Collected data
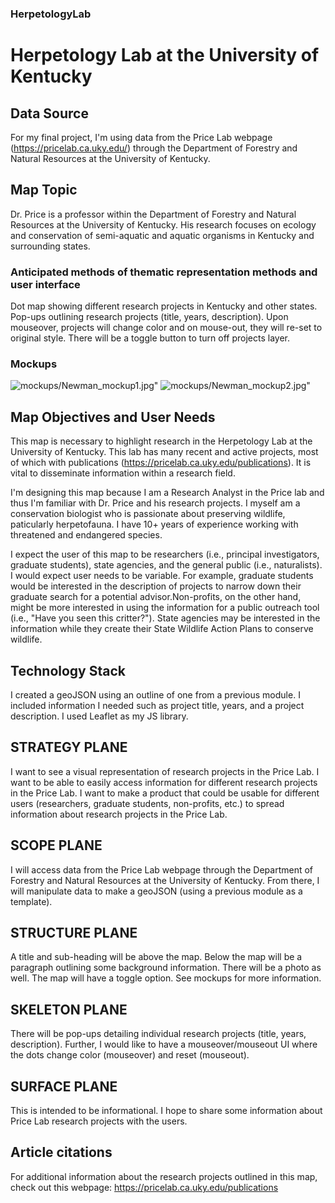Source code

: ### HerpetologyLab

# Herpetology Lab at the University of Kentucky

## Data Source

For my final project, I'm using data from the Price Lab webpage (https://pricelab.ca.uky.edu/) through the Department of Forestry and Natural Resources at the University of Kentucky.



## Map Topic

Dr. Price is a professor within the Department of Forestry and Natural Resources at the University of Kentucky. His research focuses on ecology and conservation of semi-aquatic and aquatic organisms in Kentucky and surrounding states.



### Anticipated methods of thematic representation methods and user interface 

Dot map showing different research projects in Kentucky and other states. Pop-ups outlining research projects (title, years, description). Upon mouseover, projects will change color and on mouse-out, they will re-set to original style. There will be a toggle button to turn off projects layer.



### Mockups

![mockups/Newman_mockup1.jpg"](Newman_mockup1.jpg)
![mockups/Newman_mockup2.jpg"](Newman_mockup2.jpg)



## Map Objectives and User Needs

This map is necessary to highlight research in the Herpetology Lab at the University of Kentucky. This lab has many recent and active projects, most of which with publications (https://pricelab.ca.uky.edu/publications). It is vital to disseminate information within a research field. 


I'm designing this map because I am a Research Analyst in the Price lab and thus I'm familiar with Dr. Price and his research projects. I myself am a conservation biologist who is passionate about preserving wildlife, paticularly herpetofauna. I have 10+ years of experience working with threatened and endangered species.


I expect the user of this map to be researchers (i.e., principal investigators, graduate students), state agencies, and the general public (i.e., naturalists). I would expect user needs to be variable. For example, graduate students would be interested in the description of projects to narrow down their graduate search for a potential advisor.Non-profits, on the other hand, might be more interested in using the information for a public outreach tool (i.e., "Have you seen this critter?"). State agencies may be interested in the information while they create their State Wildlife Action Plans to conserve wildlife.

## Technology Stack

I created a geoJSON using an outline of one from a previous module. I included information I needed such as project title, years, and a project description. I used Leaflet as my JS library.

## STRATEGY PLANE 

I want to see a visual representation of research projects in the Price Lab. I want to be able to easily access information for different research projects in the Price Lab. I want to make a product that could be usable for different users (researchers, graduate students, non-profits, etc.) to spread information about research projects in the Price Lab.

## SCOPE PLANE

I will access data from the Price Lab webpage through the Department of Forestry and Natural Resources at the University of Kentucky. From there, I will manipulate data to make a geoJSON (using a previous module as a template). 


## STRUCTURE PLANE

A title and sub-heading will be above the map. Below the map will be a paragraph outlining some background information. There will be a photo as well. The map will have a toggle option. See mockups for more information.


## SKELETON PLANE

 There will be pop-ups detailing individual research projects (title, years, description). Further, I would like to have a mouseover/mouseout UI where the dots change color (mouseover) and reset (mouseout).


## SURFACE PLANE

This is intended to be informational. I hope to share some information about Price Lab research projects with the users.



## Article citations

For additional information about the research projects outlined in this map, check out this webpage: https://pricelab.ca.uky.edu/publications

_What needs to be done_.
Can you repeat, word for word, every line above from the one containing "I'm designing this" down to the one containing "## SCOPE PLANE", including both?

_Output of the task_.
I'm designing this map because I am a Research Analyst in the Price lab and thus I'm familiar with Dr. Price and his research projects. I myself am a conservation biologist who is passionate about preserving wildlife, paticularly herpetofauna. I have 10+ years of experience working with threatened and endangered species.


I expect the user of this map to be researchers (i.e., principal investigators, graduate students), state agencies, and the general public (i.e., naturalists). I would expect user needs to be variable. For example, graduate students would be interested in the description of projects to narrow down their graduate search for a potential advisor.Non-profits, on the other hand, might be more interested in using the information for a public outreach tool (i.e., "Have you seen this critter?"). State agencies may be interested in the information while they create their State Wildlife Action Plans to conserve wildlife.

## Technology Stack

I created a geoJSON using an outline of one from a previous module. I included information I needed such as project title, years, and a project description. I used Leaflet as my JS library.

## STRATEGY PLANE 

I want to see a visual representation of research projects in the Price Lab. I want to be able to easily access information for different research projects in the Price Lab. I want to make a product that could be usable for different users (researchers, graduate students, non-profits, etc.) to spread information about research projects in the Price Lab.

## SCOPE PLANE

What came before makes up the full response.